My Intertwine adventure lasted all summer long, as our network of relaxing trails coaxed me further from our city than I'd ever expected. First I cycled the Springwater Corridor, then found my way to Sellwood for breakfast, and later with my son to Oaks Bottom to toss pebbles. Eventually I rode out to Gresham, then Boring, then Corbett, and by July all the way to Larch Mountain. The Intertwine has so many personalities, depending on the time of year and day. On misty May mornings, I saw vast numbers of land snails slowly carousing about, then darting rabbits, and more than a few deer either raised their heads from Johnson Creek or were seen leaping away over trailside hedges.
One memorable morning, I pedaled to Vista House to see the sunrise over the mighty Columbia River, getting back in time for work. As an Average Joe bike commuter in his 40s, I'd never dreamed I could safely glide out into another world on a network of trails and greenspaces. I was hooked — and got carried away on the Intertwine.
By August, another facet of these greenspaces caught my attention-- blackberry bushes beckoned with ripening new fruit. At first I stopped and filled my bike's waterbottles with fresh fruit, and my family ate them for dessert with ice cream. Days later, I returned with my boy pulling a bike trailer, and we grazed and filled our mouths and every container we owned. We picked quarts and made jam, pies, and pancakes. I joined berry pickers speaking several languages, some boasting of recipes for wine, others making pies, some jam, some using ingenious contraptions for eluding the berry bramble. At a minimum, we'd share a knowing smile of this great, accessible bounty.

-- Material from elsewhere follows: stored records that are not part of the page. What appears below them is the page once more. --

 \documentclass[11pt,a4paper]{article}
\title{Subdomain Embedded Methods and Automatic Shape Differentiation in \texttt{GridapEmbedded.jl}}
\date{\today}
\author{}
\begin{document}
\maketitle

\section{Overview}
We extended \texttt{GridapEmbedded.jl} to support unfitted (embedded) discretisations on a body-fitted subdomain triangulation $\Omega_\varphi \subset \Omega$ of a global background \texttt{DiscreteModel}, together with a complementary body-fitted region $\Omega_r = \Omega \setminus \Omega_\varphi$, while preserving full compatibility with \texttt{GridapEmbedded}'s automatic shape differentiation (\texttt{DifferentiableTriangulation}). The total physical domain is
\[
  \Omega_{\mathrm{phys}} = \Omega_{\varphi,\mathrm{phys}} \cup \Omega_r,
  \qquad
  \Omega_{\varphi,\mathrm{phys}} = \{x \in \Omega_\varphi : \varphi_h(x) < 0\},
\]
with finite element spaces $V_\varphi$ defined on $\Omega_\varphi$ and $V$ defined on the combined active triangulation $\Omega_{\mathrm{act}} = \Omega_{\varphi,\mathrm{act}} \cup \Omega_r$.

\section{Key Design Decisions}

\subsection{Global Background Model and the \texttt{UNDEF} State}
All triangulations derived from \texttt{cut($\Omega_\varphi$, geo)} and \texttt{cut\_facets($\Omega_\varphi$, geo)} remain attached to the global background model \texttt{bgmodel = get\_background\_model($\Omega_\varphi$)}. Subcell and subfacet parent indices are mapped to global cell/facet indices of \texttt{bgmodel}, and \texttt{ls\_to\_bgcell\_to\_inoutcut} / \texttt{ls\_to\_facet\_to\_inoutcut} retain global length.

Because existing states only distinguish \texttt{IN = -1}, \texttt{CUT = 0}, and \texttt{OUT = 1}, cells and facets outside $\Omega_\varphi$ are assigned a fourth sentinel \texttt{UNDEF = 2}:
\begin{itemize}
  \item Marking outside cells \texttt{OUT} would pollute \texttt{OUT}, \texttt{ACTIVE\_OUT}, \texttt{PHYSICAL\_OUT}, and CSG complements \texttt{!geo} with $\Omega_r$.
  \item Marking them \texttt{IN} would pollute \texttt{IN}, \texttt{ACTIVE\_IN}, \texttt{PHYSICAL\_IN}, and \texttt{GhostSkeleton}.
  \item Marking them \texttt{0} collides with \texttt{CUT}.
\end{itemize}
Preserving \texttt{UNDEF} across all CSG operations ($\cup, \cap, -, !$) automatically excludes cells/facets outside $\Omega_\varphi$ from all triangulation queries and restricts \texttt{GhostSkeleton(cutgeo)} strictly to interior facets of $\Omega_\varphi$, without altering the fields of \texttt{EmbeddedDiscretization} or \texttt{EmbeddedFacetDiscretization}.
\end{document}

My freezer now stocked, I still couldn't refuse one last foray for fruit, and asked my four-year-old if he'd join me. “To Springwater? Okay! Can I bring my drum?” And so a plan was made, and we packed up our berry containers, his drumsticks, a little chair and a 5-gallon bucket. I picked berries, while my son provided music for passers-by, monotone renditions of the Beatles or Winnie the Pooh. Strangers walked or biked past, invariably smiling or telling my boy they loved his music. We got our fill of berries and praise and visited with a furry caterpillar before heading home, stopping along the way to reach for a few wild apples as my son stretched as high as he could from atop my shoulders. A perfect end to our summer season.
These Intertwine paths connect us all: to each other as a family, to our diverse community, to the snails and deer and rabbits and caterpillars, to the changing seasons. We shift our gaze from blue screens to evergreens, from the big world to our local world. These accessible, living spaces offer unexpected gifts. All we have to do is to look and to explore.